The Jupiter Theft
- Cover of the first edition
- Author: Donald Moffitt
- Cover artist: H. R. Van Dongen
- Language: English
- Genre: Science fiction
- Publisher: Del Rey Books
- Publication date: 1977
- Publication place: United States
- Media type: Print (Paperback)
- ISBN: 0-345-25505-4
- OCLC: 3034690
- Dewey Decimal: 813/.5/4
- LC Class: PZ4.M6964 Ju PS3563.O297

= The Jupiter Theft =

1977 novel by Donald Moffitt

The Jupiter Theft is a 1977 science fiction novel by American writer Donald Moffitt, re-printed in 2003 with a new afterword.

==Plot summary==
The initial part of the novel mixes near-future thriller and disaster novel scenarios, focussing on the discovery of a moving gamma-ray source headed towards Earth from the direction of Cygnus X-1, and the diversion of a Chinese-American Jupiter mission to investigate the new Solar System intruder. As the Chinese and Americans are mutually antagonistic politically, espionage and suspicion must be overcome for the Jupiter Mission to go ahead.

Once the Mission intercepts the intruder the story shifts into an alien contact scenario. The "intruder" is actually the silicate core of a Jovian planet, orbited by a moon and five immense alien spacecraft. The Jupiter Mission is intercepted in mid-space by aliens, dubbed Cygnans, riding on matter-annihilation powered "broomsticks". The mission is essentially destroyed, with the surviving crew taken alive as specimens for a Cygnan zoo. Now imprisoned, the Sino-American crew attempt contact with the Cygnans and seek to discover their true purpose in appearing in the Solar System. Using a Moog synthesizer and their natural gift of perfect pitch, one of the crew learns first to understand and then "speak" the Cygnan musical language, and is educated by Cygnan didactic films.

They discover the Cygnans have travelled for 6000 light years - and six million earth years - escaping a home planet orbiting the progenitor star of Cygnus X-1, having discovered it was on course to collapse (forming the black hole that now occupies that point in space), searching for a new home; and, to do so, have raided numerous star systems for Jupiter-mass "gas giant" planets to use as fuel. The stop-off at Sol proves to be a particularly significant one as, having found every system they visited with habitable planets (whilst heading progressively further from the Galactic Center of the Milky Way) to already be populated with intelligent beings, their next destination is Andromeda, with the hope that a new galaxy may offer better results.

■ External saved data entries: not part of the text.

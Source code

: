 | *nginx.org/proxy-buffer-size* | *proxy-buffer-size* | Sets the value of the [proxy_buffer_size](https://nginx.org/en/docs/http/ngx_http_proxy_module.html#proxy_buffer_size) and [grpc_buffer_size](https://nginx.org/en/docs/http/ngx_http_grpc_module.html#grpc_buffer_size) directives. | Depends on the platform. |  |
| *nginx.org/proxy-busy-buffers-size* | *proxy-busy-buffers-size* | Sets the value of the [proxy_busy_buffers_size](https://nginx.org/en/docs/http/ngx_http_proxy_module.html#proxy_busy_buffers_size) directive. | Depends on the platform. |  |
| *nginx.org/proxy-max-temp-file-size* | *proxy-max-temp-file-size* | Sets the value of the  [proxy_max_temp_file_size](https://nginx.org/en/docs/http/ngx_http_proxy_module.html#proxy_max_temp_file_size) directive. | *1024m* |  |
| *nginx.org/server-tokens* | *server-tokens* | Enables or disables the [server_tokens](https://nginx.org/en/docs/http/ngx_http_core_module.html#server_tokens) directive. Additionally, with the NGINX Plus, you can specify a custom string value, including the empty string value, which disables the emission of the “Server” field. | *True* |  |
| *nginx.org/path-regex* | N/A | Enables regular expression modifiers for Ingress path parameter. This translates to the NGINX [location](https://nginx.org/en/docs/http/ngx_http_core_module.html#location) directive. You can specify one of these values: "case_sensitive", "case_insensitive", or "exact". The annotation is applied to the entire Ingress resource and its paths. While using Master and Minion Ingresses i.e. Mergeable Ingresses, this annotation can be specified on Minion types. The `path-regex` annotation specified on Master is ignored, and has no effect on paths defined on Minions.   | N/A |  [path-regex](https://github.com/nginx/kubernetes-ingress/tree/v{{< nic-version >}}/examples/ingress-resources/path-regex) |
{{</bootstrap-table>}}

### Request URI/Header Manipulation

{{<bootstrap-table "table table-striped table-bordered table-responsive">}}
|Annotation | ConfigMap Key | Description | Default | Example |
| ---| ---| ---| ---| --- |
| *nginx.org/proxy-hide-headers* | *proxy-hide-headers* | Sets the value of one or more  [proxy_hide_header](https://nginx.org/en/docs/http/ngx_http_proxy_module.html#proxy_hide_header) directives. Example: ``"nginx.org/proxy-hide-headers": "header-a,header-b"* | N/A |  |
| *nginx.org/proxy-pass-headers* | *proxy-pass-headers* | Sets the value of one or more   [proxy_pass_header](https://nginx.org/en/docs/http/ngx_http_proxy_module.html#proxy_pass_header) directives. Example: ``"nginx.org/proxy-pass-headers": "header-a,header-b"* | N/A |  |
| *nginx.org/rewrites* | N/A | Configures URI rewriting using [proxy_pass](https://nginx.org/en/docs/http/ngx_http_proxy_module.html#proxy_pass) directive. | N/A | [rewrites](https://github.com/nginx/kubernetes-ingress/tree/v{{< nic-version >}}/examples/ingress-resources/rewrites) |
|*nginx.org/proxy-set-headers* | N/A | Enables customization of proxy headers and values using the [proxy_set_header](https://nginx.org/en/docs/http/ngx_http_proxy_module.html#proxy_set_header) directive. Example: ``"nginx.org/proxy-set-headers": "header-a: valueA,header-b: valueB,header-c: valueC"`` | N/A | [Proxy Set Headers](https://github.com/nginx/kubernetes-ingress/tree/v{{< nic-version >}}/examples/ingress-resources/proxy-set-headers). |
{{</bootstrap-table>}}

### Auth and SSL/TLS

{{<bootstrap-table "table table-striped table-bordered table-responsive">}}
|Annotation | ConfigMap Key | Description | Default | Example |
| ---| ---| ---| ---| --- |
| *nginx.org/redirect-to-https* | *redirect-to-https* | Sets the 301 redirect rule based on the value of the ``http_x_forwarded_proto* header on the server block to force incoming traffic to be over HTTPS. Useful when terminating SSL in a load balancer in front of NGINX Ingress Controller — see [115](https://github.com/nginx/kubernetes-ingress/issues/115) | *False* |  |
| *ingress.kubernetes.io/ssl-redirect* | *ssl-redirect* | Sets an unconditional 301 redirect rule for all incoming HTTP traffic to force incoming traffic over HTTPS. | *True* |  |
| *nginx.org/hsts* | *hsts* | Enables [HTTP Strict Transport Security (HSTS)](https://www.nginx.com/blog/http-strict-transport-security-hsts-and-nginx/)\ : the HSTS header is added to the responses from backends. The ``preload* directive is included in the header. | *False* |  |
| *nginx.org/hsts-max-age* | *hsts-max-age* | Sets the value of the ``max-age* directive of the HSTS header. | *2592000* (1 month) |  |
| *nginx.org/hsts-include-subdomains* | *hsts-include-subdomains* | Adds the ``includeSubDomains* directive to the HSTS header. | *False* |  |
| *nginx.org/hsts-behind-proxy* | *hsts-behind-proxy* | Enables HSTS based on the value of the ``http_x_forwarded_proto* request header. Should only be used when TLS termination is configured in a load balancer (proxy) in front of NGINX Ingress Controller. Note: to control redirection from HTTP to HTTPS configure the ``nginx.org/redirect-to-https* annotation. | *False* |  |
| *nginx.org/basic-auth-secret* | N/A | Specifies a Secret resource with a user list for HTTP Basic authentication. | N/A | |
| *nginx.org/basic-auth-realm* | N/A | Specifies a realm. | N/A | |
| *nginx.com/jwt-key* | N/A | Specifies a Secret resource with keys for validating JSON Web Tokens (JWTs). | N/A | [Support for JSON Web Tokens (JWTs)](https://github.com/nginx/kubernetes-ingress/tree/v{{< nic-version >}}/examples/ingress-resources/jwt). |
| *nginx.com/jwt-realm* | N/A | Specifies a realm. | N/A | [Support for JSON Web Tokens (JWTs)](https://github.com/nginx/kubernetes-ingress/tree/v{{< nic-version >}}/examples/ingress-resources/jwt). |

With help from fluffy pink bird-like humanoids from 61 Cygni, fellow zoo exhibits from the Cygnans' last and relatively proximal port-of-call, some of the humans foil a last-ditch sabotage attempt and escape the starships just before the strange convoy leaves the Solar System. Their escape requires securing a working example of the Cygnan annihilation drive, which humanity then develops into a much faster (though still, barely, subluminal) and more efficient stardrive, using the ice contained in comets to fuel their travels - instead of stealing entire planets.